映像のクォリティだが、思えば従来版とて、片面1層の割にはかなりの高画質ディスクだった。今回、平均4.23Mbpsというビットレートを見て、改めて感心した。しかし、片面2層の容量を得たSUPERBIT版は、大きくブラッシュアップされていた。輪郭の描写、暗部の階調性が目に見えて強化されており、今風のハイビットディスクに生まれ変わっている。 例えば、キアヌ・リーブスがトランシルバニアへ向かう汽車の中やドラキュラ城の地下室では、これまで見えなかった細かいデコレーションが良く見える。

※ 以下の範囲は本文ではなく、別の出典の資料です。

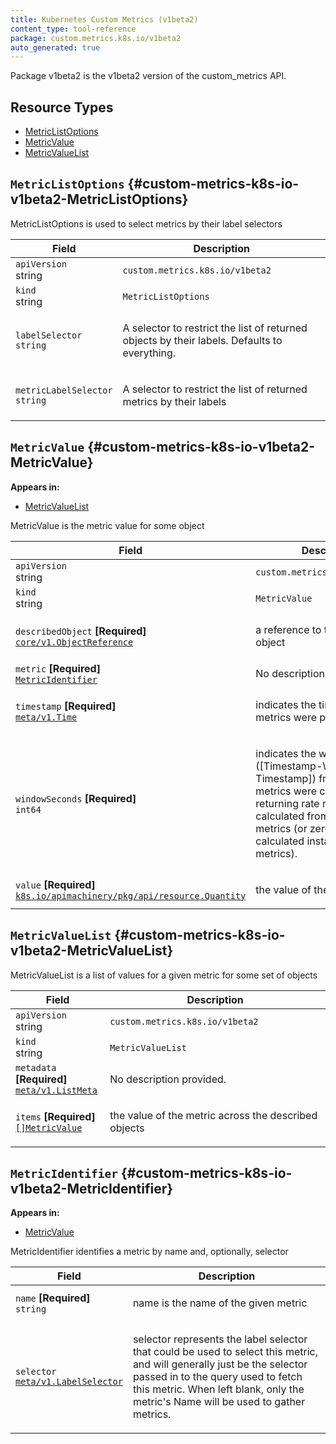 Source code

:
 ```yaml
---
title: Kubernetes Custom Metrics (v1beta2)
content_type: tool-reference
package: custom.metrics.k8s.io/v1beta2
auto_generated: true
---
```

<p>Package v1beta2 is the v1beta2 version of the custom_metrics API.</p>


## Resource Types 


- [MetricListOptions](#custom-metrics-k8s-io-v1beta2-MetricListOptions)
- [MetricValue](#custom-metrics-k8s-io-v1beta2-MetricValue)
- [MetricValueList](#custom-metrics-k8s-io-v1beta2-MetricValueList)
  

## `MetricListOptions`     {#custom-metrics-k8s-io-v1beta2-MetricListOptions}
    


<p>MetricListOptions is used to select metrics by their label selectors</p>


<table class="table">
<thead><tr><th width="30%">Field</th><th>Description</th></tr></thead>
<tbody>
    
<tr><td><code>apiVersion</code><br/>string</td><td><code>custom.metrics.k8s.io/v1beta2</code></td></tr>
<tr><td><code>kind</code><br/>string</td><td><code>MetricListOptions</code></td></tr>
    
  
<tr><td><code>labelSelector</code><br/>
<code>string</code>
</td>
<td>
   <p>A selector to restrict the list of returned objects by their labels.
Defaults to everything.</p>
</td>
</tr>
<tr><td><code>metricLabelSelector</code><br/>
<code>string</code>
</td>
<td>
   <p>A selector to restrict the list of returned metrics by their labels</p>
</td>
</tr>
</tbody>
</table>

## `MetricValue`     {#custom-metrics-k8s-io-v1beta2-MetricValue}
    

**Appears in:**

- [MetricValueList](#custom-metrics-k8s-io-v1beta2-MetricValueList)


<p>MetricValue is the metric value for some object</p>


<table class="table">
<thead><tr><th width="30%">Field</th><th>Description</th></tr></thead>
<tbody>
    
<tr><td><code>apiVersion</code><br/>string</td><td><code>custom.metrics.k8s.io/v1beta2</code></td></tr>
<tr><td><code>kind</code><br/>string</td><td><code>MetricValue</code></td></tr>
    
  
<tr><td><code>describedObject</code> <B>[Required]</B><br/>
<a href="https://kubernetes.io/docs/reference/generated/kubernetes-api/v1.32/#objectreference-v1-core"><code>core/v1.ObjectReference</code></a>
</td>
<td>
   <p>a reference to the described object</p>
</td>
</tr>
<tr><td><code>metric</code> <B>[Required]</B><br/>
<a href="#custom-metrics-k8s-io-v1beta2-MetricIdentifier"><code>MetricIdentifier</code></a>
</td>
<td>
   <span class="text-muted">No description provided.</span></td>
</tr>
<tr><td><code>timestamp</code> <B>[Required]</B><br/>
<a href="https://kubernetes.io/docs/reference/generated/kubernetes-api/v1.32/#time-v1-meta"><code>meta/v1.Time</code></a>
</td>
<td>
   <p>indicates the time at which the metrics were produced</p>
</td>
</tr>
<tr><td><code>windowSeconds</code> <B>[Required]</B><br/>
<code>int64</code>
</td>
<td>
   <p>indicates the window ([Timestamp-Window, Timestamp]) from
which these metrics were calculated, when returning rate
metrics calculated from cumulative metrics (or zero for
non-calculated instantaneous metrics).</p>
</td>
</tr>
<tr><td><code>value</code> <B>[Required]</B><br/>
<a href="https://pkg.go.dev/k8s.io/apimachinery/pkg/api/resource#Quantity"><code>k8s.io/apimachinery/pkg/api/resource.Quantity</code></a>
</td>
<td>
   <p>the value of the metric for this</p>
</td>
</tr>
</tbody>
</table>

## `MetricValueList`     {#custom-metrics-k8s-io-v1beta2-MetricValueList}
    


<p>MetricValueList is a list of values for a given metric for some set of objects</p>


<table class="table">
<thead><tr><th width="30%">Field</th><th>Description</th></tr></thead>
<tbody>
    
<tr><td><code>apiVersion</code><br/>string</td><td><code>custom.metrics.k8s.io/v1beta2</code></td></tr>
<tr><td><code>kind</code><br/>string</td><td><code>MetricValueList</code></td></tr>
    
  
<tr><td><code>metadata</code> <B>[Required]</B><br/>
<a href="https://kubernetes.io/docs/reference/generated/kubernetes-api/v1.32/#listmeta-v1-meta"><code>meta/v1.ListMeta</code></a>
</td>
<td>
   <span class="text-muted">No description provided.</span></td>
</tr>
<tr><td><code>items</code> <B>[Required]</B><br/>
<a href="#custom-metrics-k8s-io-v1beta2-MetricValue"><code>[]MetricValue</code></a>
</td>
<td>
   <p>the value of the metric across the described objects</p>
</td>
</tr>
</tbody>
</table>

## `MetricIdentifier`     {#custom-metrics-k8s-io-v1beta2-MetricIdentifier}
    

**Appears in:**

- [MetricValue](#custom-metrics-k8s-io-v1beta2-MetricValue)


<p>MetricIdentifier identifies a metric by name and, optionally, selector</p>


<table class="table">
<thead><tr><th width="30%">Field</th><th>Description</th></tr></thead>
<tbody>
    
  
<tr><td><code>name</code> <B>[Required]</B><br/>
<code>string</code>
</td>
<td>
   <p>name is the name of the given metric</p>
</td>
</tr>
<tr><td><code>selector</code><br/>
<a href="https://kubernetes.io/docs/reference/generated/kubernetes-api/v1.32/#labelselector-v1-meta"><code>meta/v1.LabelSelector</code></a>
</td>
<td>
   <p>selector represents the label selector that could be used to select
this metric, and will generally just be the selector passed in to
the query used to fetch this metric.
When left blank, only the metric's Name will be used to gather metrics.</p>
</td>
</tr>
</tbody>
</table>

また、従来版では幾分べたっと感じられたゲイリー・オールドマンの赤いローブや、ウィノナ・ライダーの緑のドレスが、生地が変わったのかと思うほど豊かな階調になり、刺繍や服のひだ、体の線までもがはっきりと確認できた。 全体的な色調は従来版の印象とほぼ同じだが、劇場で見た記憶と同じなので、個人的にはこれがベストだと感じる。また、黒側の階調が滑らかになったせいか、コントラストが若干変化しているように見えるシーンもある。クローズアップなどは、輪郭が力強くなったせいか、コントラストが高まり、抜けがよくなったと感じる場面もあった。
もちろん、音質も変化している。特にDTSでは、微弱音による臨場感が増した。このタイトルで多いのは、怪しげなささやき声が四方から聞こえてくる場面。このささやき声が、DTSだとより近いところから包囲されているように聞こえる。慣れないうちはちょっと怖かった。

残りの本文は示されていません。